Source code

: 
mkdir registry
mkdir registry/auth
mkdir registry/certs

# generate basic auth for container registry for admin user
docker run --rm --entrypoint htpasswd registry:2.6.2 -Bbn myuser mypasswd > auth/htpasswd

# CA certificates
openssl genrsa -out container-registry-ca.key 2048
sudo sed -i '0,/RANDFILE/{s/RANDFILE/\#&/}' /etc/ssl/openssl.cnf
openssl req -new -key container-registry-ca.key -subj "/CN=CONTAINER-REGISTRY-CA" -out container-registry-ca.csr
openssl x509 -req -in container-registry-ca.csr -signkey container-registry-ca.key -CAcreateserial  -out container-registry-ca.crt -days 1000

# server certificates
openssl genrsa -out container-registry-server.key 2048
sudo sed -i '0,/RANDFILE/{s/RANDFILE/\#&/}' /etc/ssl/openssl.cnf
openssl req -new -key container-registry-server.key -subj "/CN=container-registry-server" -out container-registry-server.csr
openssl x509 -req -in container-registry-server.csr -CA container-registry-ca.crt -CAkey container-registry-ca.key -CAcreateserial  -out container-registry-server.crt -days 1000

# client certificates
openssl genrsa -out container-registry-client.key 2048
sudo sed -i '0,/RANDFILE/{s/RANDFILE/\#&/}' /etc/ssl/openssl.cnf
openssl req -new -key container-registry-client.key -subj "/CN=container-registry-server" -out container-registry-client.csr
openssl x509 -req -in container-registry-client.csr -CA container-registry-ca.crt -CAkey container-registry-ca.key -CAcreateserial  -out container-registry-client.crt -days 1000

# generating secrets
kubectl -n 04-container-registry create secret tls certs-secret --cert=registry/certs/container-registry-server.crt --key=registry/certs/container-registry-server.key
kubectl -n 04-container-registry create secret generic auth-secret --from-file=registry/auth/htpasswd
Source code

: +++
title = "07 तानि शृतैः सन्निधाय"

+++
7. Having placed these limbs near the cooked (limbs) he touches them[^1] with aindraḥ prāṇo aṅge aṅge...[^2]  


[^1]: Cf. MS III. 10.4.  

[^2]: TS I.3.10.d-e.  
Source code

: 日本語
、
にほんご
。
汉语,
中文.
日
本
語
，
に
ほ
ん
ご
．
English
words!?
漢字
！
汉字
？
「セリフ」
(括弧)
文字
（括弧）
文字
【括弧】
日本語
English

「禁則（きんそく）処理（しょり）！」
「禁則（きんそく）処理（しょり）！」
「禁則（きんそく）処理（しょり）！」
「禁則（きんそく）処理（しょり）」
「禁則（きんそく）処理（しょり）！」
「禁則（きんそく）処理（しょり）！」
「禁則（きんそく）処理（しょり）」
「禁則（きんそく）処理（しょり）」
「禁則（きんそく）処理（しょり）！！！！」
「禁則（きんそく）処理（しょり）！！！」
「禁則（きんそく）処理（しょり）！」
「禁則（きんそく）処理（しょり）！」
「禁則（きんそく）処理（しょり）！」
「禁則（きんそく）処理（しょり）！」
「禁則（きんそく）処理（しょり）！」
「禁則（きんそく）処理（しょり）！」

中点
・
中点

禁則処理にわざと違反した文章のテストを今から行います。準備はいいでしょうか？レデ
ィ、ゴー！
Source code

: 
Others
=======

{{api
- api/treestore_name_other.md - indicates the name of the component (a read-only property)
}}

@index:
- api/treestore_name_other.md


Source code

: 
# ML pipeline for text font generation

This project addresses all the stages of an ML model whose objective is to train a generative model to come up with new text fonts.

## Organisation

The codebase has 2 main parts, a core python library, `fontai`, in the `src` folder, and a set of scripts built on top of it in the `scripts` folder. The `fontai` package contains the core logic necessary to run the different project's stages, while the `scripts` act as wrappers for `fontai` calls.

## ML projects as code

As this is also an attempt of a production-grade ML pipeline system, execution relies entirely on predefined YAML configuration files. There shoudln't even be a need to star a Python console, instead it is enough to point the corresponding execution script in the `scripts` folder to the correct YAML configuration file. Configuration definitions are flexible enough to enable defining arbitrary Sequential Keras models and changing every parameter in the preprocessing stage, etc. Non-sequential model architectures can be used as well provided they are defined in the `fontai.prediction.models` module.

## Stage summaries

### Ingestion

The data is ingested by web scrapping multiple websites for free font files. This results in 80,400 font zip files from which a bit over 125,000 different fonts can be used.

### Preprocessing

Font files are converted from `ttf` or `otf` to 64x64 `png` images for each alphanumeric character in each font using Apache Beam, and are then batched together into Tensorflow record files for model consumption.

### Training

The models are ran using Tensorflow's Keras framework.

▸ **TASK REQUIREMENTS**
Which lines in the data above hold the string "CAkey"? Return each of them.

▸ **ANSWER**
openssl x509 -req -in container-registry-server.csr -CA container-registry-ca.crt -CAkey container-registry-ca.key -CAcreateserial  -out container-registry-server.crt -days 1000
openssl x509 -req -in container-registry-client.csr -CA container-registry-ca.crt -CAkey container-registry-ca.key -CAcreateserial  -out container-registry-client.crt -days 1000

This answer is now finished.